• **RECORDS**
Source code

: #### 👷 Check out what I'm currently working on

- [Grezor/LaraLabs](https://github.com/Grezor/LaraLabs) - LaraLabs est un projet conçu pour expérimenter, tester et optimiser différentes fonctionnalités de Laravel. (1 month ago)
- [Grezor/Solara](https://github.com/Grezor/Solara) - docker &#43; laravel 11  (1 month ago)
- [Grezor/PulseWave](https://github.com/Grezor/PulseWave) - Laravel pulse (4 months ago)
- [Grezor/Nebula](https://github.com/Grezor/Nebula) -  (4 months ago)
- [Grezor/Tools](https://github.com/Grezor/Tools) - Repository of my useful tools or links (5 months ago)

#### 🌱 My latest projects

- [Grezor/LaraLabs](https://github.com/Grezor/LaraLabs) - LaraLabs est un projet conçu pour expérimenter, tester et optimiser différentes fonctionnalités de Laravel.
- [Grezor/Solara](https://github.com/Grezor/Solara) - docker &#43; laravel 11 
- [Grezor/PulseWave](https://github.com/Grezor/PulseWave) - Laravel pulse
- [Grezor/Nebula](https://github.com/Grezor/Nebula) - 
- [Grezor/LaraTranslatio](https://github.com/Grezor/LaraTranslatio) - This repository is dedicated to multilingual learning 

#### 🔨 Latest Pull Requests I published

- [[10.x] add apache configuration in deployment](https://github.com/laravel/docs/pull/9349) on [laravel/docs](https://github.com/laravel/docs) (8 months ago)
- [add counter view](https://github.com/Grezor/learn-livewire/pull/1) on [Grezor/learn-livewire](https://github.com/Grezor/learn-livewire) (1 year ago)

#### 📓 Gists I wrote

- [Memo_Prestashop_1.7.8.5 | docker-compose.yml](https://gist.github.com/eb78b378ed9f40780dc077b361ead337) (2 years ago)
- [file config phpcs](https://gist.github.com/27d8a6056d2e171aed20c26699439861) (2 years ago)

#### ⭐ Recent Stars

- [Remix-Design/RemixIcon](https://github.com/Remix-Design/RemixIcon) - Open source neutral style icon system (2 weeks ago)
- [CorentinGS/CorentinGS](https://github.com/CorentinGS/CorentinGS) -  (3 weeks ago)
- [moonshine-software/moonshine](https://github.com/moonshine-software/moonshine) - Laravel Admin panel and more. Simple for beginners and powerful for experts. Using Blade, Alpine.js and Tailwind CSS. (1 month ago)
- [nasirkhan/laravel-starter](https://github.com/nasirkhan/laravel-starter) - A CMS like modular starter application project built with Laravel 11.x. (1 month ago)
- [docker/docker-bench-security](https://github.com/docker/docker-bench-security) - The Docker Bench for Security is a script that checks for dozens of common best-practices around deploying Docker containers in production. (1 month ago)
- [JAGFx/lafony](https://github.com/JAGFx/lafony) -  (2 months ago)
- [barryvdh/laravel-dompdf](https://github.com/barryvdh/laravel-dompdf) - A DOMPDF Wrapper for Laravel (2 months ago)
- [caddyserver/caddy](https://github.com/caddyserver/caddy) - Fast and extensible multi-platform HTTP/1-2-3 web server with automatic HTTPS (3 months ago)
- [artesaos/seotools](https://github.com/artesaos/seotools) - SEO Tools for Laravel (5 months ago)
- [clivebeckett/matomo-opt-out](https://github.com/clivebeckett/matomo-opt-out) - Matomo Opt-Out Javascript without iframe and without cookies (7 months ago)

• **THE TASK**
Search the entries for the word "weeks", then gather every line that has it.

• **TASK SOLUTION**
- [Remix-Design/RemixIcon](https://github.com/Remix-Design/RemixIcon) - Open source neutral style icon system (2 weeks ago)
- [CorentinGS/CorentinGS](https://github.com/CorentinGS/CorentinGS) -  (3 weeks ago)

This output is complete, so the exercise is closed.